With Teddy gone, it appears that Doyle Wilburn took it upon himself to be more closely identified with Loretta and her work. The record is replete with instances which reveal almost constant misconduct on the part of Doyle Wilburn acting as the agent of Loretta. Some of the more glaring instances of misconduct are: (1) insulting the producer of the Johnny Carson Show while there to close a deal for Loretta to appear on that show; (2) drunkenness on the part of Doyle Wilburn while on the stage acting as master of ceremonies; (3) actually disturbing Loretta during performances; (4) the telling of sacriligious jokes on Loretta’s show in Boston, Massachusetts; (5) drunken vomiting on the dinner table at a post>performance party given for patrons, promoters, disc jockeys and their wives; (6) drunkenness throughout most of a tour in England; (7) drunkenness during the time Loretta was preparing jingles for the Coca Cola ads; (8) getting drunk and passing out during the signing of the Glo-coat contract; (9) being so drunk while emceeing Loretta’s performance at a rodeo that he fell off the stage; (10) drunkenness when taping Loretta on the Ed Sullivan Show; (11) insulting the black musicians while on the David Frost Show; (12) being drunk on practically every road trip, interfering with Loretta’s need for rest on the bus, ignoring instructions of airline personnel while on flights, and generally being an obnoxious drunk in the presence of people upon whom the success of the artist depended. This conduct was carried on while Doyle Wilburn was acting as the representative of the agency with whom Loretta had contracted. This conduct was known to all members of the agency; some effort was made to reason with Doyle, but to no avail.
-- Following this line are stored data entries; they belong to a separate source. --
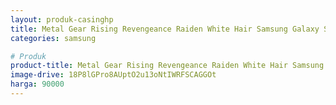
 ```yaml
---
layout: produk-casinghp
title: Metal Gear Rising Revengeance Raiden White Hair Samsung Galaxy S9 Case
categories: samsung

# Produk
product-title: Metal Gear Rising Revengeance Raiden White Hair Samsung Galaxy S9 Case
image-drive: 18P8lGPro8AUptO2u13oNtIWRFSCAGGOt
harga: 90000
---
```

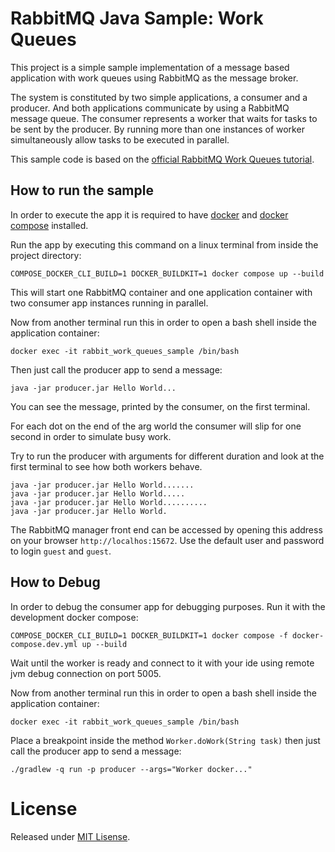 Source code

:  # RabbitMQ Java Sample: Work Queues
 
This project is a simple sample implementation of a message based application with work
queues using RabbitMQ as the message broker.

The system is constituted by two simple applications, a consumer and a producer. And both 
applications communicate by using a RabbitMQ message queue. The consumer represents a worker
that waits for tasks to be sent by the producer. By running more than one instances of
worker simultaneously allow tasks to be executed in parallel.

This sample code is based on the [official RabbitMQ Work Queues tutorial](https://www.rabbitmq.com/tutorials/tutorial-two-java.html).

## How to run the sample

In order to execute the app it is required to have [docker](https://docs.docker.com/engine/install/) 
and [docker compose](https://docs.docker.com/compose/install/) installed. 

Run the app by executing this command on a linux terminal from inside the project directory:
```shell
COMPOSE_DOCKER_CLI_BUILD=1 DOCKER_BUILDKIT=1 docker compose up --build
```

This will start one RabbitMQ container and one application container with two consumer
app instances running in parallel.

Now from another terminal run this in order to open a bash shell inside the application
container:
```shell
docker exec -it rabbit_work_queues_sample /bin/bash
```

Then just call the producer app to send a message:
```shell
java -jar producer.jar Hello World...
```

You can see the message, printed by the consumer, on the first terminal.

For each dot on the end of the arg world the consumer will slip for one second in order to
simulate busy work.

Try to run the producer with arguments for different duration and look at the first terminal
to see how both workers behave.

```shell
java -jar producer.jar Hello World.......
java -jar producer.jar Hello World.....
java -jar producer.jar Hello World..........
java -jar producer.jar Hello World.
```

The RabbitMQ manager front end can be accessed by opening this address on your browser `http://localhos:15672`.
Use the default user and password to login `guest` and `guest`.

## How to Debug

In order to debug the consumer app for debugging purposes. Run it with the development docker compose:
```shell
COMPOSE_DOCKER_CLI_BUILD=1 DOCKER_BUILDKIT=1 docker compose -f docker-compose.dev.yml up --build
```

Wait until the worker is ready and connect to it with your ide using remote jvm debug connection
on port 5005.

Now from another terminal run this in order to open a bash shell inside the application
container:
```shell
docker exec -it rabbit_work_queues_sample /bin/bash
```

Place a breakpoint inside the method `Worker.doWork(String task)` then just call the producer app to send a message:
```shell
./gradlew -q run -p producer --args="Worker docker..."
```

# License

Released under [MIT Lisense](https://github.com/fabio-blanco/rabbitmq-work-queues-sample/blob/main/LISENCE).
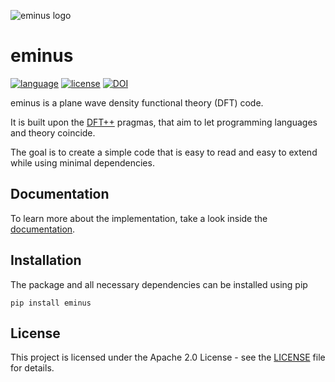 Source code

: ![eminus logo](https://gitlab.com/esp42/sage/eminus/-/raw/main/docs/logo/eminus_logo.png)

# eminus
[![language](https://img.shields.io/badge/language-Python3-green)](https://www.python.org)
[![license](https://img.shields.io/badge/license-APACHE2-lightgrey)](https://gitlab.com/esp42/sage/eminus/-/blob/main/LICENSE)
[![DOI](https://zenodo.org/badge/431079841.svg)](https://zenodo.org/badge/latestdoi/431079841)

eminus is a plane wave density functional theory (DFT) code.

It is built upon the [DFT++](https://arxiv.org/abs/cond-mat/9909130) pragmas, that aim to let programming languages and theory coincide.

The goal is to create a simple code that is easy to read and easy to extend while using minimal dependencies.

## Documentation

To learn more about the implementation, take a look inside the [documentation](https://esp42.gitlab.io/sage/eminus).

## Installation

The package and all necessary dependencies can be installed using pip

```terminal
pip install eminus
```

## License

This project is licensed under the Apache 2.0 License - see the [LICENSE](https://gitlab.com/esp42/sage/eminus/-/blob/main/LICENSE) file for details.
In about October 1970 Smiley Wilson left the agency. He was replaced by Mr. Brum-ley who was then replaced by Leslie Hart. Hart advised Loretta that she was being woefully mismanaged and recommended that she see an attorney. Up to this time Loretta had not received independent advice on anything. The agency kept her books, handled her financing, and referred her to the agency’s lawyer for any personal legal advice. Upon the advice of Hart, Loretta employed an attorney. Upon investigating the situation, the attorney wrote a letter dated April 1, 1971, to the agency saying the agency had breached the contract, and Loretta would not further abide by it. Further negotiations between the lawyers resulted in certain letters which the chancellor found constitute a release of the contract by the agency. As we view the situation, it is of no import whether the agency released Loretta from the contract; we hold that the contract was breached by the agency.
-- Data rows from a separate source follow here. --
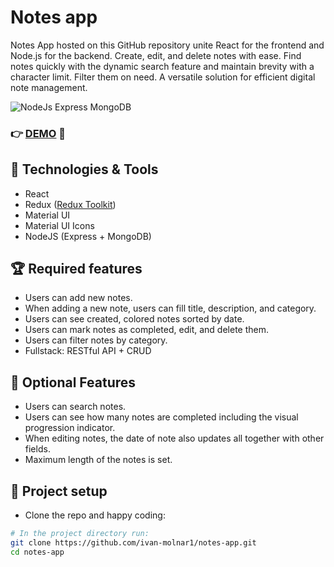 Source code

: # Notes app
Notes App hosted on this GitHub repository unite React for the frontend and Node.js for the backend. Create, edit, and delete notes with ease. Find notes quickly with the dynamic search feature and maintain brevity with a character limit. Filter them on need. A versatile solution for efficient digital note management.

![NodeJs Express MongoDB](https://images.squarespace-cdn.com/content/v1/50eca855e4b0939ae8bb12d9/1491603286291-OBWY64NI1EQATK05MCAZ/image-asset.jpeg?format=2500w)

### :point_right: [DEMO](https://zipzip1312.github.io/React-Notes-App/) :rocket:

## :hammer: Technologies & Tools

- React
- Redux ([Redux Toolkit](https://redux-toolkit.js.org/))
- Material UI
- Material UI Icons
- NodeJS (Express + MongoDB)

## :trophy: Required features

- Users can add new notes.
- When adding a new note, users can fill title, description, and category.
- Users can see created, colored notes sorted by date.
- Users can mark notes as completed, edit, and delete them.
- Users can filter notes by category.
- Fullstack: RESTful API + CRUD

## :gem: Optional Features

- Users can search notes.
- Users can see how many notes are completed including the visual progression indicator.
- When editing notes, the date of note also updates all together with other fields.
- Maximum length of the notes is set.

## :wrench: Project setup

- Clone the repo and happy coding:
```bash
# In the project directory run:
git clone https://github.com/ivan-molnar1/notes-app.git
cd notes-app
```
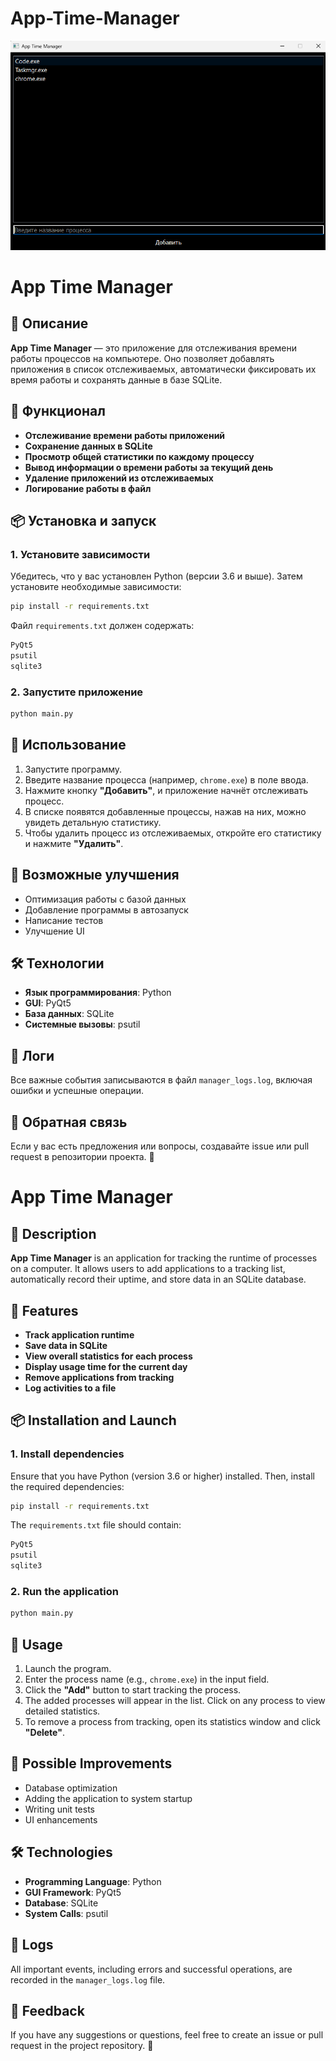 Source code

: # App-Time-Manager
![alt text](image.png)
# App Time Manager  

## 📌 Описание  
**App Time Manager** — это приложение для отслеживания времени работы процессов на компьютере. Оно позволяет добавлять приложения в список отслеживаемых, автоматически фиксировать их время работы и сохранять данные в базе SQLite.  

## 🚀 Функционал  
- **Отслеживание времени работы приложений**  
- **Сохранение данных в SQLite**  
- **Просмотр общей статистики по каждому процессу**  
- **Вывод информации о времени работы за текущий день**  
- **Удаление приложений из отслеживаемых**  
- **Логирование работы в файл**  

## 📦 Установка и запуск  
### 1. Установите зависимости  
Убедитесь, что у вас установлен Python (версии 3.6 и выше). Затем установите необходимые зависимости:  

```bash
pip install -r requirements.txt
```

Файл `requirements.txt` должен содержать:  
```txt
PyQt5
psutil
sqlite3
```

### 2. Запустите приложение  
```bash
python main.py
```

## 📖 Использование  
1. Запустите программу.  
2. Введите название процесса (например, `chrome.exe`) в поле ввода.  
3. Нажмите кнопку **"Добавить"**, и приложение начнёт отслеживать процесс.  
4. В списке появятся добавленные процессы, нажав на них, можно увидеть детальную статистику.  
5. Чтобы удалить процесс из отслеживаемых, откройте его статистику и нажмите **"Удалить"**.  

## 🔧 Возможные улучшения  
- Оптимизация работы с базой данных  
- Добавление программы в автозапуск  
- Написание тестов  
- Улучшение UI  

## 🛠 Технологии  
- **Язык программирования**: Python  
- **GUI**: PyQt5  
- **База данных**: SQLite  
- **Системные вызовы**: psutil  

## 📜 Логи  
Все важные события записываются в файл `manager_logs.log`, включая ошибки и успешные операции.  

## 📩 Обратная связь  
Если у вас есть предложения или вопросы, создавайте issue или pull request в репозитории проекта. 🚀

# App Time Manager  

## 📌 Description  
**App Time Manager** is an application for tracking the runtime of processes on a computer. It allows users to add applications to a tracking list, automatically record their uptime, and store data in an SQLite database.  

## 🚀 Features  
- **Track application runtime**  
- **Save data in SQLite**  
- **View overall statistics for each process**  
- **Display usage time for the current day**  
- **Remove applications from tracking**  
- **Log activities to a file**  

## 📦 Installation and Launch  
### 1. Install dependencies  
Ensure that you have Python (version 3.6 or higher) installed. Then, install the required dependencies:  

```bash
pip install -r requirements.txt
```

The `requirements.txt` file should contain:  
```txt
PyQt5
psutil
sqlite3
```

### 2. Run the application  
```bash
python main.py
```

## 📖 Usage  
1. Launch the program.  
2. Enter the process name (e.g., `chrome.exe`) in the input field.  
3. Click the **"Add"** button to start tracking the process.  
4. The added processes will appear in the list. Click on any process to view detailed statistics.  
5. To remove a process from tracking, open its statistics window and click **"Delete"**.  

## 🔧 Possible Improvements  
- Database optimization  
- Adding the application to system startup  
- Writing unit tests  
- UI enhancements  

## 🛠 Technologies  
- **Programming Language**: Python  
- **GUI Framework**: PyQt5  
- **Database**: SQLite  
- **System Calls**: psutil  

## 📜 Logs  
All important events, including errors and successful operations, are recorded in the `manager_logs.log` file.  

## 📩 Feedback  
If you have any suggestions or questions, feel free to create an issue or pull request in the project repository. 🚀   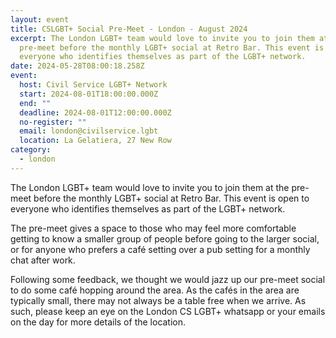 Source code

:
 ```yaml
---
layout: event
title: CSLGBT+ Social Pre-Meet - London - August 2024
excerpt: The London LGBT+ team would love to invite you to join them at the
  pre-meet before the monthly LGBT+ social at Retro Bar. This event is open to
  everyone who identifies themselves as part of the LGBT+ network.
date: 2024-05-28T08:00:18.258Z
event:
  host: Civil Service LGBT+ Network
  start: 2024-08-01T18:00:00.000Z
  end: ""
  deadline: 2024-08-01T12:00:00.000Z
  no-register: ""
  email: london@civilservice.lgbt
  location: La Gelatiera, 27 New Row
category:
  - london
---
```

The London LGBT+ team would love to invite you to join them at the pre-meet before the monthly LGBT+ social at Retro Bar. This event is open to everyone who identifies themselves as part of the LGBT+ network.

The pre-meet gives a space to those who may feel more comfortable getting to know a smaller group of people before going to the larger social, or for anyone who prefers a café setting over a pub setting for a monthly chat after work.

Following some feedback, we thought we would jazz up our pre-meet social to do some café hopping around the area. As the cafés in the area are typically small, there may not always be a table free when we arrive. As such, please keep an eye on the London CS LGBT+ whatsapp or your emails on the day for more details of the location.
We agree with the chancellor that the conduct of Doyle Wilburn as the representative of the agency was entirely inconsistent with the duty owed the artist under the contract. The agreement is a bilateral contract wherein each party was obligated to the other to render certain performances, the carrying out of which by each party was essential to the realization of benefits under the contract. Each party to the contract was under an implied obligation to restrain *752from doing any act that would delay or prevent the other party’s performance of the contract. Fritz-Rumer-Cooke Co. v. United States, 279 F.2d 200 (6th Cir. 1960). Each party had the right to proceed free of hinderance by the other party, and if such other party interfered, hindered, or prevented the performance to such an extent as to render the performance difficult and diminish the benefits to be received, the first party could treat the contract as broken and was not bound to proceed under the added burdens. See: Anvil Mining Co. v. Humble, 153 U.S. 540, 14 S.Ct. 876, 38 L.Ed. 814 (1894). See also: 1 Restatement, Contracts, § 315 (1932); 4 Corbin on Contracts, § 947 (1951).
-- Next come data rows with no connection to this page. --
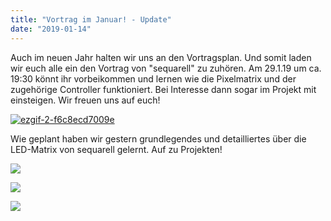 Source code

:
 ```yaml
---
title: "Vortrag im Januar! - Update"
date: "2019-01-14"
---
```


Auch im neuen Jahr halten wir uns an den Vortragsplan. Und somit laden wir euch alle ein den Vortrag von "sequarell" zu zuhören. Am 29.1.19 um ca. 19:30 könnt ihr vorbeikommen und lernen wie die Pixelmatrix und der zugehörige Controller funktioniert. Bei Interesse dann sogar im Projekt mit einsteigen. Wir freuen uns auf euch!

[![ezgif-2-f6c8ecd7009e](https://hackzogtum-coburg.de/wp-content/uploads/2019/01/ezgif-2-f6c8ecd7009e-300x169.gif)](https://hackzogtum-coburg.de/wp-content/uploads/2019/01/ezgif-2-f6c8ecd7009e.gif)

Wie geplant haben wir gestern grundlegendes und detailliertes über die LED-Matrix von sequarell gelernt. Auf zu Projekten!

![](https://hackzogtum-coburg.de/wp-content/uploads/2019/01/20190129_204151-e1548830619304.jpg)

![](https://hackzogtum-coburg.de/wp-content/uploads/2019/01/20190129_204203.jpg)

![](https://hackzogtum-coburg.de/wp-content/uploads/2019/01/20190129_204232.jpg)
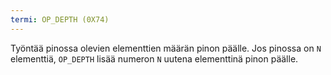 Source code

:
 ```yaml
---
termi: OP_DEPTH (0X74)
---
```


Työntää pinossa olevien elementtien määrän pinon päälle. Jos pinossa on `N` elementtiä, `OP_DEPTH` lisää numeron `N` uutena elementtinä pinon päälle. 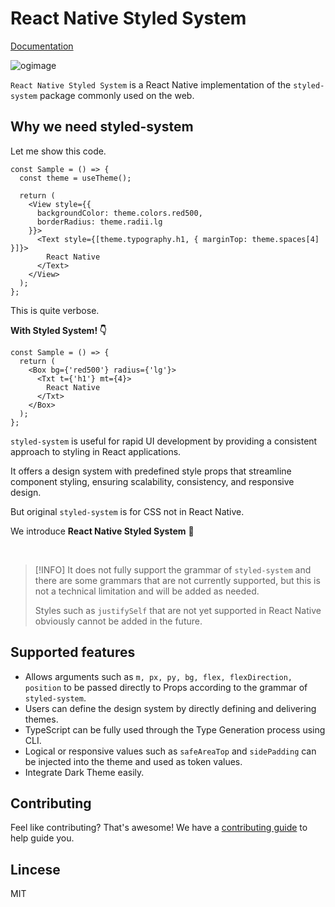 # React Native Styled System

[Documentation](https://mj-studio-library.github.io/react-native-styled-system/)

![ogimage](https://github.com/mj-studio-library/react-native-styled-system/assets/33388801/13d03f17-cc7a-45a8-8f63-24b75dade0ff)


`React Native Styled System` is a React Native implementation
of the `styled-system` package commonly used on the web.

## Why we need styled-system

Let me show this code.

```tsx
const Sample = () => {
  const theme = useTheme();

  return (
    <View style={{
      backgroundColor: theme.colors.red500,
      borderRadius: theme.radii.lg
    }}>
      <Text style={[theme.typography.h1, { marginTop: theme.spaces[4] }]}>
        React Native
      </Text>
    </View>
  );
};
```

This is quite verbose.

**With Styled System! 👇**

```tsx
const Sample = () => {
  return (
    <Box bg={'red500'} radius={'lg'}>
      <Txt t={'h1'} mt={4}>
        React Native
      </Txt>
    </Box>
  );
};
```

`styled-system` is useful for rapid UI development by providing a consistent approach to styling in React applications.

It offers a design system with predefined style props that streamline component styling, ensuring scalability, consistency, and responsive design.

But original `styled-system` is for CSS not in React Native.

We introduce **React Native Styled System** 🎉

&nbsp;

> [!INFO]
> It does not fully support the grammar of `styled-system` and there are some grammars that are not currently supported, but this is not a technical limitation and will be added as needed.
> 
> Styles such as `justifySelf` that are not yet supported in React Native obviously cannot be added in the future.

## Supported features

- Allows arguments such as `m, px, py, bg, flex, flexDirection, position` to be passed directly to Props according to the grammar of `styled-system`.
- Users can define the design system by directly defining and delivering themes.
- TypeScript can be fully used through the Type Generation process using CLI.
- Logical or responsive values such as `safeAreaTop` and `sidePadding` can be injected into the theme and used as token values.
- Integrate Dark Theme easily.

## Contributing

Feel like contributing? That's awesome! We have a
[contributing guide](./CONTRIBUTING.md) to help guide you.

## Lincese

MIT
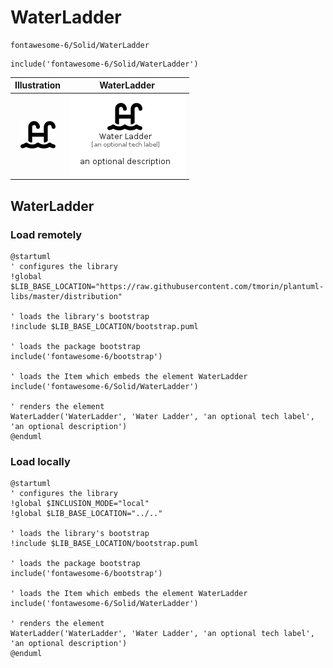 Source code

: # WaterLadder


```text
fontawesome-6/Solid/WaterLadder
```

```text
include('fontawesome-6/Solid/WaterLadder')
```



| Illustration | WaterLadder |
| :---: | :---: |
| ![illustration for Illustration](../../fontawesome-6/Solid/WaterLadder.png) | ![illustration for WaterLadder](../../fontawesome-6/Solid/WaterLadder.Local.png) |




## WaterLadder

### Load remotely
```plantuml
@startuml
' configures the library
!global $LIB_BASE_LOCATION="https://raw.githubusercontent.com/tmorin/plantuml-libs/master/distribution"

' loads the library's bootstrap
!include $LIB_BASE_LOCATION/bootstrap.puml

' loads the package bootstrap
include('fontawesome-6/bootstrap')

' loads the Item which embeds the element WaterLadder
include('fontawesome-6/Solid/WaterLadder')

' renders the element
WaterLadder('WaterLadder', 'Water Ladder', 'an optional tech label', 'an optional description')
@enduml
```

### Load locally
```plantuml
@startuml
' configures the library
!global $INCLUSION_MODE="local"
!global $LIB_BASE_LOCATION="../.."

' loads the library's bootstrap
!include $LIB_BASE_LOCATION/bootstrap.puml

' loads the package bootstrap
include('fontawesome-6/bootstrap')

' loads the Item which embeds the element WaterLadder
include('fontawesome-6/Solid/WaterLadder')

' renders the element
WaterLadder('WaterLadder', 'Water Ladder', 'an optional tech label', 'an optional description')
@enduml
```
There is ample material evidence that the agency, by the conduct of its representative, committed a substantial breach of its contract with Loretta Lynn. The chancellor is affirmed in this respect.

III. Damages

The chancellor referred the question of damages to the clerk and master, but, after the taking of considerable proof, that official passed the issue back to the chancellor without making a finding of any kind. Thereupon, the chancellor found as follows:

After sifting through the proof and after reviewing the previous Memorandum and the orders based on it, the Court concludes that the claims of the parties off-set each other and should be dismissed. The plaintiff Agency claims $178,556.72 due on the contract up until the date of termination with allowances for dates already booked to November of 1971. The defendant counter-claimed for damages for breach of the management agreement. The proof shows that the defendant was being booked at a fee of $2,500.00 to $4,000.00 per appearance up until the date of termination of the agreement while an artist of her stature should have commanded a much higher figure. A simple calculation based on the number of dates she worked in a few years prior to 1971 shows how much of a loss that was. In addition, the failure to expose her to national television and the stress of the conditions under which she worked result in damages that are reasonably certain and should off-set the plaintiff’s claim.
The Court declines to speculate on the amount of damages the plaintiff would be entitled to if the decision had been otherwise.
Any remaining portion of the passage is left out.